A hash value is a result of a calculation (hash algorithm) that can be performed on a string of text, electronic file or entire hard drives contents. The result is also referred to as a checksum, hash code or hashes. Hash values are used to identify and filter duplicate files (i.e. email, attachments, and loose files) from an ESI collection or verify that a forensic image or clone was captured successfully.
Each hashing algorithm uses a specific number of bytes to store a “ thumbprint” of the contents. The following is a list of hash values for the same text file. Regardless of the amount of data feed into a specific hash algorithm or checksum it will return the same number of characters. For example, an MD5 hash uses 32 characters for the thumbprint whether it’s a single character in a text file or an entire hard drive.
As you can see there are also various length hashes within a family (SHA-1, SHA-256 et.) The most common hash values are MD5, SHA-1 and SHA-256. The longer hash values require more time to calculate and are designed to reduce the probability of a collision.
A few other ways that hash values are used:
– Verify a downloaded file was created by the publisher (oppose to a virus-infected version)
– Identify and filter files on the NSRL/NIST list (“deNISTing”)
– Locate known contraband (illegal images and videos)
Here are a few reasons why hash values are so widely used as a means to validate and compare content:
1) Privileged Data – There would be obvious issues storing and providing multiple copies of the contents of a company’s files or entire hard drives data in a database to perform a byte comparison. Not to mention illegal images and videos (child pornography) would have to be stored and used in each system scan. These scenarios are unacceptable.
2) Speed – Comparing an indexed hash value versus what could be billions or trillions of bytes or source data is much quicker. Optimized hash engines (Pinpoint Harvester) can compare thousands of hash values in a second.
3) Security – Hashing data is a one-way trip. The original data can’t be recreated or reverse engineered from the hash value. This provides additional security that a person can’t determine the source data from the hash.
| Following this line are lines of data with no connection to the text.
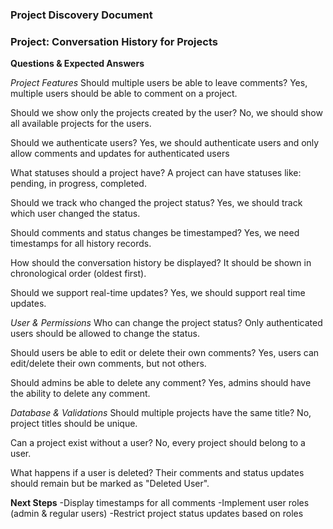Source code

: ### Project Discovery Document

### Project: Conversation History for Projects
**Questions & Expected Answers**

*Project Features*
Should multiple users be able to leave comments?
	Yes, multiple users should be able to comment on a project.

Should we show only the projects created by the user?
	No, we should show all available projects for the users.

Should we authenticate users?
	Yes, we should authenticate users and only allow comments and updates for authenticated users

What statuses should a project have?
	A project can have statuses like: pending, in progress, completed.

Should we track who changed the project status?
	Yes, we should track which user changed the status.

Should comments and status changes be timestamped?
	Yes, we need timestamps for all history records.

How should the conversation history be displayed?
	It should be shown in chronological order (oldest first).

Should we support real-time updates?
	Yes, we should support real time updates.

*User & Permissions*
Who can change the project status?
	Only authenticated users should be allowed to change the status.

Should users be able to edit or delete their own comments?
	Yes, users can edit/delete their own comments, but not others.

Should admins be able to delete any comment?
	Yes, admins should have the ability to delete any comment.

*Database & Validations*
Should multiple projects have the same title?
	No, project titles should be unique.

Can a project exist without a user?
	No, every project should belong to a user.

What happens if a user is deleted?
	Their comments and status updates should remain but be marked as "Deleted User".


**Next Steps**
-Display timestamps for all comments
-Implement user roles (admin & regular users)
-Restrict project status updates based on roles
The argument that data sources could be different and have the same hash value has raised a lot of concern. There are countless threads related to this issue on the litigation support and computer forensic forums. The bottom line is the only way to do an exact comparison of the original data is to store it everywhere you need to deduplicate or verify the information, however, as mentioned about this isn’t a practical alternative.
More complex hashing functions have been introduced (SHA-256, SHA-512, etc.) which will further reduce the likely hood of a collision. It is also worth noting that even in those cases where scientists have created collisions it was a result of exploiting the weaknesses in a specific hash algorithm. The same alterations would not create a collision in a different hashing algorithm.
So, if you still aren’t satisfied with the incredibly remote possibility a collision could happen using a single hash value then the easiest way to implement an extra precaution is to take the time to have your processes calculate hash values from two separate algorithms (i.e. MD5/SHA256) for each item. Unfortunately, most EED applications and forensic imaging tools don’t support this option, especially in a single pass.
What to Remember
Hash values are a reliable, fast, and secure way to compare the contents of individual files and media. Whether it’s a single text file containing a phone number or five terabytes of data on a server, calculating hash values are an invaluable process for Deduplication and evidence verification in electronic discovery and computer forensics.